Spence, Velasco and Knoeferle (2014) showed that environmental factors such as colour of lighting and type of music have a significant influence in the perception of wine. In the case of the drinking vessel, Gueguen and Jacob (2014) identified relationships in perceived “warmth quality” with vessel colours, and Mielby et al. (2018) found that red vessels were perceived to have more carbonation in the context of flavoured carbonated beverages.

Saluja and Stevenson (2018) also conducted a study matching an individual’s experiences of taste to colour. When associating the four basic tastes to abstract colour patches, it was found that sweetness is associated with pink, sourness (and perhaps therefore acidity) is associated with green and yellow, saltiness with white, and bitterness with black.

There are three methods in which cross-modality is commonly effected:

When a prime presented in one sensory modality influences responses to a target in a different sensory modality. E.g., where pink is related to sweetness, drinking from a pink cup potentially accentuates this taste in the beverage.

An extension of priming, opposite responses to the target are influenced by a contrasting colour placed together with the input. E.g., where brown is related to bitterness, drinking from a white cup that further highlights the brownness of coffee could potentially accentuate this taste in the beverage.

Simultaneous Contrast:
When a highly saturated or complementary colour is placed together with the prime, thereby decreasing the perceived saturation of the prime and therefore reducing the influence on the sensory modality response. E.g., A cup coloured brown on the inside potentially reduces the bitterness in the beverage.

The Use in Coffee

Given how commonplace cross-modal perception is in everything that we do, studies in this topic naturally too, extend to reach the sphere of influence of coffee as well.

Within the three methods used to effect cross-modality of mentioned previously, Van Doorn et al. (2014) proved that Contrast works as a method, while Simultaneous Contrast did not. Carvalho and Spence (2019) also further dove into this topic and concluded that Priming based on colors of the cup indeed significantly affected the perception of the coffee.

Various findings note that pink is associated with sweetness, while green is associated with acidity. Yellow is surprisingly found to increase both sweetness and acidity ratings, an odd exception highly likely due to cultural differences – while the colour is often associated with acidity, some tropical countries also interpret yellow as sweet. Locally, our sweet jackfruits, mangoes and durians all come to mind when we think of yellow fruits.

With this in mind, selecting a right cup to influence a customer’s coffee drinking experience becomes a whole lot easier, and there is no one right answer – it is not always to choose a pink cup! While sweetness is universally liked, some coffees may find a need to have their acidity brought to attention instead, while others may require intensity and body to be at the forefront of the coffee drinker’s consideration.

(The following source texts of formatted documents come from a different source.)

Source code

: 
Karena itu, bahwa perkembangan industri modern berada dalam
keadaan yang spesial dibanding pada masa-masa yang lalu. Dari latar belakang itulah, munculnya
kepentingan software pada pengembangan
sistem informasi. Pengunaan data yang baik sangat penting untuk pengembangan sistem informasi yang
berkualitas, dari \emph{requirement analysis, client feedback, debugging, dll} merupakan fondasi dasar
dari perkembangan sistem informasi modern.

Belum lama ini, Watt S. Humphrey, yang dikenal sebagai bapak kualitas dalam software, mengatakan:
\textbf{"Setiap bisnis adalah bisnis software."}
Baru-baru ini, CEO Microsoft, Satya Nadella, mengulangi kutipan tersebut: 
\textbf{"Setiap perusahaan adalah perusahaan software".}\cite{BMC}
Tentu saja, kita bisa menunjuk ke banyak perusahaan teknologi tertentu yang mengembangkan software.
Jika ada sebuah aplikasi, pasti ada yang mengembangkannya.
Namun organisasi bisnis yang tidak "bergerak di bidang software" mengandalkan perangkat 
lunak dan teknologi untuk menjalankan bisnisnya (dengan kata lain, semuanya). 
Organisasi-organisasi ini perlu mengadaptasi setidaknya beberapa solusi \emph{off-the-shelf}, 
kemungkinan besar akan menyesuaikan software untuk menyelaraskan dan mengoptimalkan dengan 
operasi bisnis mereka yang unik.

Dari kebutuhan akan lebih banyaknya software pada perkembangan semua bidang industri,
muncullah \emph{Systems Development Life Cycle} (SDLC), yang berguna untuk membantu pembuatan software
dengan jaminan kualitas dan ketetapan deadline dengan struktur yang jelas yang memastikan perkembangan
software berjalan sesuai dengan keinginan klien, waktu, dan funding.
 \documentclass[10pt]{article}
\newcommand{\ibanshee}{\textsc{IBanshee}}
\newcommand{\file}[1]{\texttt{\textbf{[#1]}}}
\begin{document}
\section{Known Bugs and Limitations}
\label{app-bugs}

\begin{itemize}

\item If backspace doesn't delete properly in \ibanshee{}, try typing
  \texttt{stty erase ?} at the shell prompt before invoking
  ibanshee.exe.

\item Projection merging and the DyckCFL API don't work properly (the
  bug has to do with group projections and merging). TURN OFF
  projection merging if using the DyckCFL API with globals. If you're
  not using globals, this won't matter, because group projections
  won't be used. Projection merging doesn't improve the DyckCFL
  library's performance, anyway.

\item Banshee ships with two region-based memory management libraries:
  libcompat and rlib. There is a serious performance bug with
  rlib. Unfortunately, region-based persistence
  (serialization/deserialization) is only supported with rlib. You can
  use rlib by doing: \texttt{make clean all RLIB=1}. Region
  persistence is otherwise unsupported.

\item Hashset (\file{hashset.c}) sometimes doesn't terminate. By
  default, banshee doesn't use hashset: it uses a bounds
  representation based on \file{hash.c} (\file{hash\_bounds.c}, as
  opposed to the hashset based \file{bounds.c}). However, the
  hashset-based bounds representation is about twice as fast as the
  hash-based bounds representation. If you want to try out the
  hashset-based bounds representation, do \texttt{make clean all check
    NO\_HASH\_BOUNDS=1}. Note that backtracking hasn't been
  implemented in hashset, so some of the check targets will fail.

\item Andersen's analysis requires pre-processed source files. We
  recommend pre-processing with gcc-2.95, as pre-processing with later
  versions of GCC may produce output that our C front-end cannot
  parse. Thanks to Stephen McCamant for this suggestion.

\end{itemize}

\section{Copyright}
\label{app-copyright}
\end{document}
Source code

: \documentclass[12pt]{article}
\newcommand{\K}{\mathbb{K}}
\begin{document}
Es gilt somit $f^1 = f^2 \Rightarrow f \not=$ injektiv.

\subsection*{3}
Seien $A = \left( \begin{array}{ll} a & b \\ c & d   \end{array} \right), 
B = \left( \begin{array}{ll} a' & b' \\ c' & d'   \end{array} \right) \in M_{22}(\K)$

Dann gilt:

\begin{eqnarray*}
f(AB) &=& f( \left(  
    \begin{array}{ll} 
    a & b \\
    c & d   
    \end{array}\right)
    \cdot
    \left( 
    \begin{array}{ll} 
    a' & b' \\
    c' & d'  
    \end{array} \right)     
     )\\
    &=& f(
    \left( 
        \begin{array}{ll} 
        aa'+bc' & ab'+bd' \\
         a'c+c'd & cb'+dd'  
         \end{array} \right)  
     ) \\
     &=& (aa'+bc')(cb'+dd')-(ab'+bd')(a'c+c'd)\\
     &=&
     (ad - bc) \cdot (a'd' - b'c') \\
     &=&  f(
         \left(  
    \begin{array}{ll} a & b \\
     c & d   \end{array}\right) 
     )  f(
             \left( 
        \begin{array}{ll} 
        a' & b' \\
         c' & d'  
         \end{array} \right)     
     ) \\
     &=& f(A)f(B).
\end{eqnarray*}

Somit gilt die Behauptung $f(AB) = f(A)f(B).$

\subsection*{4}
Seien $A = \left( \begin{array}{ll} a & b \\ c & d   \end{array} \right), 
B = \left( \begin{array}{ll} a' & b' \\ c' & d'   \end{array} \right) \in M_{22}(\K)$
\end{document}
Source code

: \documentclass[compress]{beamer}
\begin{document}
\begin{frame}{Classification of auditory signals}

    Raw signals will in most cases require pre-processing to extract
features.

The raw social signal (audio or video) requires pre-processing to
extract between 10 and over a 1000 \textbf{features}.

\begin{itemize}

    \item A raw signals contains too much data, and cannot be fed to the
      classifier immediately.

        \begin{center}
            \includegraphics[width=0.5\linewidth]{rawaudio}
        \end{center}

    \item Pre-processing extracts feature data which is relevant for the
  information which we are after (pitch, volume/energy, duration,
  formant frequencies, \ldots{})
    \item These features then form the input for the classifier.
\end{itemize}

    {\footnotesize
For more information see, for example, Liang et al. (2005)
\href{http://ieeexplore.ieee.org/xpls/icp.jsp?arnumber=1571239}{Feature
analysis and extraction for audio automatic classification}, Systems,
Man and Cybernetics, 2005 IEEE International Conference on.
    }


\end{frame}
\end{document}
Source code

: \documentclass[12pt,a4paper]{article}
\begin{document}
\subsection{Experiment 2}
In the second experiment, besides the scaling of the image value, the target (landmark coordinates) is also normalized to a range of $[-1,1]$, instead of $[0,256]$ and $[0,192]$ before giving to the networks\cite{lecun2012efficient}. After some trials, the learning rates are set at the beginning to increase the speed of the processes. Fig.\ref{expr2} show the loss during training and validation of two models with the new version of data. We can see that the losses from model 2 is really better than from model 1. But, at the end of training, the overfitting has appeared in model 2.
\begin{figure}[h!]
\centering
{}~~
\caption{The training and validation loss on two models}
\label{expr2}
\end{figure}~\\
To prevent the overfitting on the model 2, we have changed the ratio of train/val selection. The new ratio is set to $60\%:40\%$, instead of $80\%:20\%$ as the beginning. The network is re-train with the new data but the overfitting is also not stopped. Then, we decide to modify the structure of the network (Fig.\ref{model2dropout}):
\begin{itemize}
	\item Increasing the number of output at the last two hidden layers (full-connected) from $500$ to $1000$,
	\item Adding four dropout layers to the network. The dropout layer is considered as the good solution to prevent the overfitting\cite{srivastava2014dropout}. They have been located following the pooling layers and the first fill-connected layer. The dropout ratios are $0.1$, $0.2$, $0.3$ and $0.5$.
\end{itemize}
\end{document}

A word of warning, however, that implementing cross-modality in our cup selection does not come without risks.

The same research by Carvalho and Spence also noted that the situations where incongruent conditions were presented, the results were not ideal at all:

For the slightly brighter coffee served in a pink cup, the cross-modal perception instead highlighted the contrasting attribute in a negative manner. Acidity was rated highest of all the cups, and sweetness lowest – this combination was found to be the least liked of the many coffees presented. Similarly, the sweeter coffee served in a green cup also resulted in significantly lower sweetness and acidity ratings than its counterparts, and was also liked the least.

While the influence of colour on coffee is undeniable, balancing between the conundrum of highlighting targeted attributes and ensuring congruence seems to be the key to mastering this tricky choice, once and for all.